▸ **Raw data**:
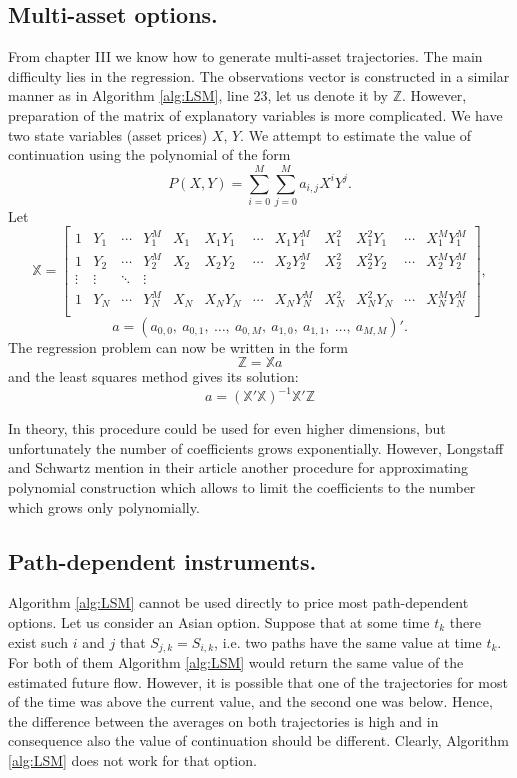 \documentclass[a4paper,11pt, twoside]{book}
\theoremstyle{definition}
\theoremstyle{remark}
\begin{document}
\subsection{Multi-asset options.}
From chapter III we know how to generate multi-asset trajectories. The main difficulty lies in the regression. The observations vector is constructed in a similar manner as in Algorithm \ref{alg:LSM}, line 23, let us denote it by $\mathbb{Z}$. However, preparation of the matrix of explanatory variables is more complicated. We have two state variables (asset prices) $X$, $Y$. We attempt to estimate the value of continuation using the polynomial of the form 
\[ P(X,Y) = \sum\limits_{i=0}^M \sum\limits_{j=0}^M a_{i,j} X^i Y^j. \]
Let
\begin{equation*}
 \mathbb{X} = \left[ \begin{array}{cccccccccccc}
           1 & Y_1 & \cdots & Y_1^M & X_1 & X_1 Y_1 & \cdots & X_1 Y_1^M & X_1^2 & X_1^2 Y_1 & \cdots & X_1^M Y_1^M \\
           1 & Y_2 & \cdots & Y_2^M & X_2 & X_2 Y_2 & \cdots & X_2 Y_2^M & X_2^2 & X_2^2 Y_2 & \cdots & X_2^M Y_2^M \\
           \vdots & \vdots & \ddots & \vdots \\
           1 & Y_N & \cdots & Y_N^M & X_N & X_N Y_N & \cdots & X_N Y_N^M & X_N^2 & X_N^2 Y_N & \cdots & X_N^M Y_N^M \\
          \end{array} \right],
\end{equation*}
\[ a = (a_{0,0},\ a_{0,1},\ \ldots,\ a_{0,M},\ a_{1,0},\ a_{1,1},\ \ldots,\ a_{M,M})'. \]
The regression problem can now be written in the form 
\[ \mathbb{Z} = \mathbb{X} a \]
and the least squares method gives its solution:
\[ a = (\mathbb{X}'\mathbb{X})^{-1}\mathbb{X}' \mathbb{Z} \]

In theory, this procedure could be used for even higher dimensions, but unfortunately the number of coefficients grows exponentially. However, Longstaff and Schwartz mention in their article another procedure for approximating polynomial construction which allows to limit the coefficients to the number which grows only polynomially. 

\subsection{Path-dependent instruments.}
Algorithm \ref{alg:LSM} cannot be used directly to price most path-dependent options. Let us consider an Asian option. Suppose that at some time $t_k$ there exist such $i$ and $j$ that $S_{j,k} = S_{i,k}$, i.e. two paths have the same value at time $t_k$. For both of them Algorithm \ref{alg:LSM} would return the same value of the estimated future flow. However, it is possible that one of the trajectories for most of the time was above the current value, and the second one was below. Hence, the difference between the averages on both trajectories is high and in consequence also the value of continuation should be different. Clearly, Algorithm \ref{alg:LSM} does not work for that option.
\end{document}
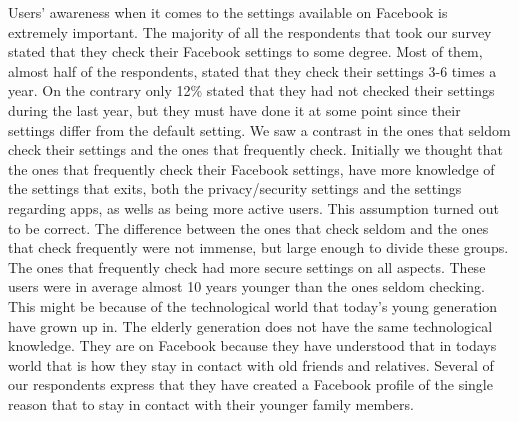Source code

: Users' awareness when it comes to the settings available on Facebook is extremely important. The majority of all the respondents that took our survey stated that they check their Facebook settings to some degree. Most of them, almost half of the respondents,  stated that they check their settings 3-6 times a year. On the contrary only 12\% stated that they had not checked their settings during the last year, but they must have done it at some point since their settings differ from the default setting. We saw a contrast in the ones that seldom check their settings and the ones that frequently check. Initially we 
thought that the ones that frequently check their Facebook settings, have more knowledge of the settings that exits, both the privacy/security settings and the settings regarding apps, as wells as being more active users. This assumption turned out to be correct. The difference between the ones that check seldom and the ones that check frequently were not immense, but large enough to divide these groups. The ones that frequently check had more secure settings on all aspects. These users were in average almost 10 years younger than the ones seldom checking. This might be because of the technological world that today's young generation have grown up in. The elderly generation does not have the same technological knowledge. They are on Facebook because they have understood that in todays world that is how they stay in contact with old friends and relatives. Several of our respondents express that they have created a Facebook profile of the single reason that to stay in contact with their younger family members.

▸ **Your assignment**:
Your task is to retype the entries verbatim, starting with the line that holds "The regression problem" and stopping after the line that holds "In theory, this".

▸ **Completed exercise**:
The regression problem can now be written in the form 
\[ \mathbb{Z} = \mathbb{X} a \]
and the least squares method gives its solution:
\[ a = (\mathbb{X}'\mathbb{X})^{-1}\mathbb{X}' \mathbb{Z} \]

In theory, this procedure could be used for even higher dimensions, but unfortunately the number of coefficients grows exponentially. However, Longstaff and Schwartz mention in their article another procedure for approximating polynomial construction which allows to limit the coefficients to the number which grows only polynomially. 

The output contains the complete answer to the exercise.